Today, the ViewChange.org team is excited to announce the release of Link TV Platform, the open source project that powers ViewChange.org. A semantic video platform, the project combines the rich media experience of video with the data-centric concepts of the Semantic Web.
Link TV Platform is being released as a Rails Engine for the popular Ruby on Rails web application framework. Essentially an application within an application, this modular approach provides a robust foundation, while allowing for your own customizations and enhancements.

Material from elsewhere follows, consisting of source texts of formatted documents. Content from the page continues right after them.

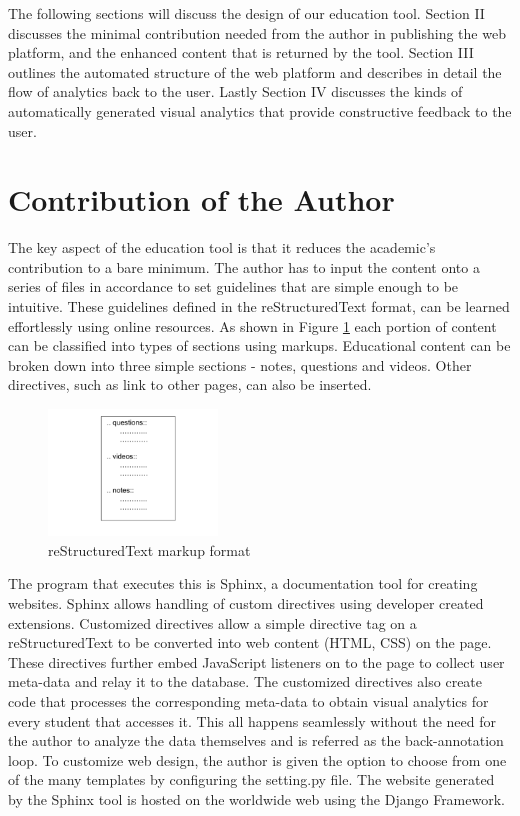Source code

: \documentclass[a4paper, 11pt, conference]{ieeeconf}
\begin{document}
The following sections will discuss the design of our education tool. Section II discusses the minimal contribution needed from the author in publishing the web platform, and the enhanced content that is returned by the tool. Section III outlines the automated structure of the web platform and describes in detail the flow of analytics back to the user. Lastly Section IV discusses the kinds of automatically generated visual analytics that provide constructive feedback to the user.

\section{Contribution of the Author}
The key aspect of the education tool is that it reduces the academic's contribution to a bare minimum. 
The author has to input the content onto a series of files in accordance to set guidelines that are simple enough to be intuitive. These guidelines defined in the reStructuredText format, can be learned effortlessly using online resources. As shown in Figure \ref{fig:rst} each portion of content can be classified into types of sections using markups. Educational content can be broken down into three simple sections - notes, questions and videos. Other directives, such as link to other pages, can also be inserted.

\begin{figure}
\centering
\includegraphics[width=0.4\textwidth]{rst.png}
\caption{\label{fig:rst}reStructuredText markup format}
\end{figure}

The program that executes this is Sphinx, a documentation tool for creating websites. Sphinx allows handling of custom directives using developer created extensions. Customized directives allow a simple directive tag on a reStructuredText to be converted into web content (HTML, CSS) on the page. These directives further embed JavaScript listeners on to the page to collect user meta-data and relay it to the database. The customized directives also create code that processes the corresponding meta-data to obtain visual analytics for every student that accesses it. This all happens seamlessly without the need for the author to analyze the data themselves and is referred as the back-annotation loop. To customize web design, the author is given the option to choose from one of the many templates by configuring the setting.py file. The website generated by the Sphinx tool is hosted on the worldwide web using the Django Framework.
\end{document}
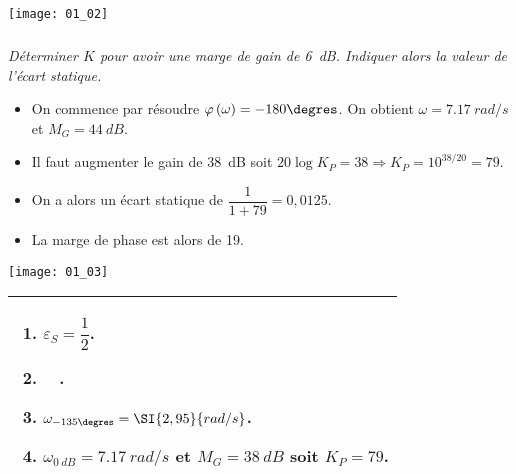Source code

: \begin{multicols}{2}
\begin{corrige}
\begin{center}
\texttt{[image: 01\_02]}
\end{center}

\end{corrige}
\else
\fi


\subparagraph{}\textit{Déterminer $K$ pour avoir une marge de gain de \SI{6}{dB}. Indiquer alors la valeur de l'écart statique.}
\ifprof
\begin{corrige}
\begin{itemize}
\item On commence par résoudre $\varphi\left(\omega\right)=-180\degres$. On obtient $\omega=\SI{7,17}{rad/s}$ et $M_G=\SI{44}{dB}$.

\item Il faut augmenter le gain de \SI{38}{dB} soit $20\log K_P=38\Rightarrow K_P=10^{38/20}=79$.


\item On a alors un écart statique de $\dfrac{1}{1+79}=0,0125$.

\item La marge de phase est alors de 19\degres. 
\end{itemize}

\begin{center}
\texttt{[image: 01\_03]}
\end{center}

\end{corrige}
\else
\fi



\ifprof
\else
\ifcolle
\else

\noindent
\begin{tabular}{|p{.9\linewidth}|}
\hline
\begin{enumerate}
\item $\varepsilon_S=\dfrac{1}{2}$.
\item $\quad$.
\item $\omega_{-135\degres}=\SI{2,95}{rad/s}$.
\item $\omega_{\SI{0}{dB}}=\SI{7,17}{rad/s}$ et $M_G=\SI{38}{dB}$ soit $K_P=79$.
\end{enumerate} \\
\hline
\end{tabular}
\fi
\fi



\ifprof
\else
\begin{center}
\end{center}
\fi




\end{multicols}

We are also releasing Link TV Player, a Flash video player, as a separate open source project. The player supports both streaming (RTMP) and progressive download (HTTP) video sources, as well as YouTube content, and can be used in conjunction with Link TV Platform, or as a standalone player.
Both of these projects are in use on ViewChange.org, as well as the recently launched Link TV News site. However, we recognize that they are neither complete nor perfect. We are actively working on improvements, optimizations, tests and documentation. In releasing these projects as open source software, our hope is to foster collaboration and encourage community involvement in improving the projects. We look forward to your feedback, and are excited to see how these projects grow and evolve.
Why Open Source?
ViewChange.org was funded by a grant from the Bill & Melinda Gates Foundation, with the goal of enabling organizations and individuals to create change. In making these projects freely available, we hope to empower others to create and promote change in new and different ways.
Many open source packages, libraries, frameworks and servers have been utilized in creating these projects. Without the open nature of projects like Ruby on Rails, jQuery and Apache Solr, as well as the myriad plugins and gems contributed by individuals and organizations, this project would not have been possible. With this release, we are happy to have the opportunity to contribute back to the open source community.
Platform Features
- Flexible video support
Import videos from MRSS feeds to Amazon S3, streaming support via Amazon CloudFront, YouTube content and HTML5 video playback - Content analysis & curation
Create distinct video segments (chapters), assign suggested topics from video transcript text analysis (via Zemanta API) and weight topic associations by relevance. - Semantic Web features
Linked Data URIs, contextual RDFa markup with owl:sameAs links to Freebase and DBpedia entities, RDF/XML endpoints. - Related content discovery
Aggregate related articles, videos and actions from around the web, leveraging APIs from Daylife, Zemanta, Truveo and Social Actions. - Advanced search & API
Fulltext search powered by Apache Solr and an available JSON/XML API.
License
We have chosen to release both projects under the MIT License, due to the flexibility it affords and its refreshing lack of bureaucracy. A few GPL-licensed components are utilized within the platform, though they have been excluded from the distribution due to the restrictions of the GPL. Further details are available in the project documentation.